14/06/2010 - Gilberto: Remove completed tasks
---
Code organisation
-----------------
[DEFERRED] - One repo for scenarii (morse-scenarii.git)
Architecture
------------
* how components access other components? (eg: the cameras need the position of the robot)
* unified time management ("what if we want to simulate at 2X?")
User-interface
--------------
- Graphic tree of logic components and their interaction (no meshes, ... )
- Possibility to control the camera when the game engine runs (with keyboard,
mouse, or attach some view to some robots)
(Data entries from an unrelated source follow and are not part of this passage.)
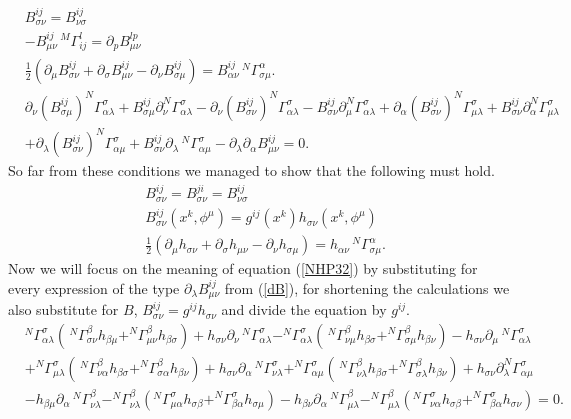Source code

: \documentclass[english]{article}
\begin{document}
\begin{align}
\label{NHP11}
&B^{ij}_{\sigma\nu}=B^{ij}_{\nu\sigma}\\
\label{NHP21}
&-B^{ij}_{\mu\nu}\,^M\Gamma^l_{ij}=\partial_p B^{lp}_{\mu\nu}\\
\label{NHP31}
&\frac{1}{2}\left(\partial_\mu B^{ij}_{\sigma\nu}+\partial_\sigma B^{ij}_{\mu\nu}-\partial_\nu B^{ij}_{\sigma\mu}\right)=B^{ij}_{\alpha\nu}\,^N\Gamma^\alpha_{\sigma\mu}.\\
\nonumber
&\partial_\nu (B^{ij}_{\sigma\mu})^N\Gamma^\sigma_{\alpha\lambda}+B^{ij}_{\sigma\mu}\partial_\nu^N\Gamma^\sigma_{\alpha\lambda}-\partial_\nu(B^{ij}_{\sigma\nu})^N\Gamma^\sigma_{\alpha\lambda}-B^{ij}_{\sigma\nu}\partial_\mu^N\Gamma^\sigma_{\alpha\lambda}+\partial_\alpha(B^{ij}_{\sigma\nu})^N\Gamma^\sigma_{\mu\lambda}+B^{ij}_{\sigma\nu}\partial_\alpha^N\Gamma^\sigma_{\mu\lambda}\\
\label{NHP32}
&+\partial_\lambda(B^{ij}_{\sigma\nu})^N\Gamma^\sigma_{\alpha\mu}+B^{ij}_{\sigma\nu}\partial_\lambda\,^N\Gamma^\sigma_{\alpha\mu}-\partial_\lambda\partial_\alpha B^{ij}_{\mu\nu}=0.
\end{align}
So far from these conditions we managed to show that the following must hold.
\begin{align*}
&B^{ij}_{\sigma\nu}=B^{ji}_{\sigma\nu}=B^{ij}_{\nu\sigma}\\
&B^{ij}_{\sigma\nu}(x^k,\phi^\mu)=g^{ij}(x^k)h_{\sigma\nu}(x^k,\phi^\mu)\\
&\frac{1}{2}\left(\partial_\mu h_{\sigma\nu}+\partial_\sigma h_{\mu\nu}-\partial_\nu h_{\sigma\mu}\right)=h_{\alpha\nu}\,^N\Gamma^\alpha_{\sigma\mu}.
\end{align*}
Now we will focus on the meaning of equation (\ref{NHP32}) by substituting for every expression of the type $\partial_\lambda B^{ij}_{\mu\nu}$ from (\ref{dB}), for shortening the calculations we also substitute for $B$, $B^{ij}_{\sigma\nu}=g^{ij}h_{\sigma\nu}$ and divide the equation by $g^{ij}$.
\begin{align*}
&^N\Gamma^\sigma_{\alpha\lambda}\left(\,^N\Gamma^\beta_{\sigma\nu}h_{\beta\mu}+^N\Gamma^\beta_{\mu\nu}h_{\beta\sigma}\right)
+h_{\sigma\nu}\partial_\nu\,^N\Gamma^\sigma_{\alpha\lambda}-^N\Gamma_{\alpha\lambda}^\sigma\left(\,^N\Gamma^\beta_{\nu\mu}h_{\beta\sigma}+^N\Gamma_{\sigma\mu}^\beta h_{\beta\nu}\right)-h_{\sigma\nu}\partial_\mu\,^N\Gamma^\sigma_{\alpha\lambda}\\
&+^N\Gamma^\sigma_{\mu\lambda}\left(\,^N\Gamma^\beta_{\nu\alpha}h_{\beta\sigma}+^N\Gamma^\beta_{\sigma\alpha}h_{\beta\nu}\right)
+h_{\sigma\nu}\partial_\alpha\,^N\Gamma^\sigma_{\nu\lambda}+^N\Gamma^\sigma_{\alpha\mu}\left(\,^N\Gamma^\beta_{\nu\lambda}h_{\beta\sigma}+^N\Gamma^\beta_{\sigma\lambda}h_{\beta\nu}\right)+h_{\sigma\nu}\partial_\lambda^N\Gamma^\sigma_{\alpha\mu}\\
&-h_{\beta\mu}\partial_\alpha\,^N\Gamma^\beta_{\nu\lambda}-^N\Gamma^\beta_{\nu\lambda}\left(^N\Gamma^\sigma_{\mu\alpha}h_{\sigma\beta}+^N\Gamma^\sigma_{\beta\alpha}h_{\sigma\mu}\right)-h_{\beta\nu}\partial_\alpha\,^N\Gamma^\beta_{\mu\lambda}-^N\Gamma^\beta_{\mu\lambda}\left(^N\Gamma^\sigma_{\nu\alpha}h_{\sigma\beta}+^N\Gamma^\sigma_{\beta\alpha}h_{\sigma\nu}\right)=0.\\
\end{align*}
\end{document}
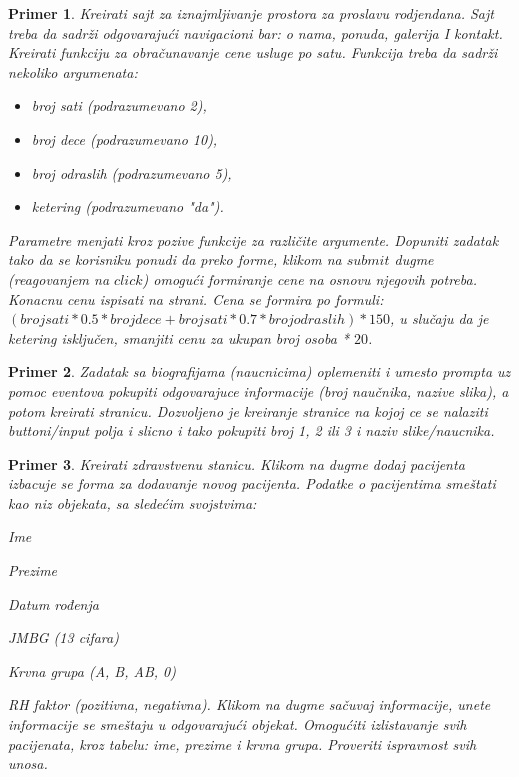 \documentclass[a4paper]{article}
\newtheorem{primer}{Primer}[section]
\begin{document}
\begin{primer}
Kreirati sajt za iznajmljivanje prostora za proslavu rodjendana. Sajt treba da sadrži odgovarajući
 navigacioni bar: o nama, ponuda, galerija I kontakt. 
 Kreirati funkciju za obračunavanje cene usluge po satu. 
 Funkcija treba da sadrži nekoliko argumenata:
\begin{itemize}
 \item broj sati (podrazumevano 2), 
 \item broj dece (podrazumevano 10),
 \item broj odraslih (podrazumevano 5),
 \item ketering (podrazumevano "da"). 
\end{itemize}  
Parametre menjati kroz pozive funkcije za različite argumente. Dopuniti zadatak tako da se korisniku
ponudi da preko forme, klikom na $submit$ dugme (reagovanjem na $click$) omogući formiranje cene 
na osnovu njegovih potreba. Konacnu cenu ispisati na strani.  
Cena se formira po formuli:
     $(brojsati*0.5*brojdece + brojsati*0.7*brojodraslih) *150$, 
u slučaju da je ketering isključen, smanjiti cenu za ukupan broj osoba * $20$. 
\end{primer}

\begin{primer}
Zadatak sa biografijama (naucnicima) oplemeniti i umesto prompta uz pomoc eventova
pokupiti odgovarajuce informacije (broj naučnika, nazive slika), a potom kreirati stranicu. Dozvoljeno je kreiranje stranice na kojoj ce se nalaziti buttoni/input polja i slicno i tako pokupiti broj 1, 2 ili 3 i naziv slike/naucnika.
\end{primer}

\begin{primer}
Kreirati zdravstvenu stanicu. Klikom na dugme dodaj pacijenta izbacuje se forma za dodavanje novog pacijenta. Podatke o pacijentima smeštati kao niz objekata, sa sledećim svojstvima:
\item Ime
\item Prezime
\item Datum rođenja
\item JMBG (13 cifara)
\item Krvna grupa (A, B, AB, 0)
\item RH faktor (pozitivna, negativna).
Klikom na dugme sačuvaj informacije, unete informacije se smeštaju u odgovarajući 
objekat. Omogućiti izlistavanje svih pacijenata, kroz tabelu: ime, prezime i krvna grupa.
Proveriti ispravnost svih unosa.
\end{primer}
\end{document}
- Use this controllable camera by default when starting a simulation
- [for CHRIS project] Ability to fully control a robot or a human as "first
person shooter" to interact with other robots
Middlewares
-----------
* Rethink the architecture ; three proposals:
[DISCARDED] - Current solution: one abstract interface. Issues: only one middleware at
once ; coupling. In any case, current code must be rewritten (factories,
etc)
[ONGOING] - Components have "hooks" to export their data. Middleware lives in parallel
threads and "visit" the components. In this case, middlewares still lives
in the Python VM. Advantage: better decoupling ; middleware can dynamically
choose what they want to watch.
[DEFFERED] - External decoupling: Python components export their data as shared memory
(or possibly sockets?), external modules (written in any language) read
this memory and format it for each middleware. Advantage: complete decoupling.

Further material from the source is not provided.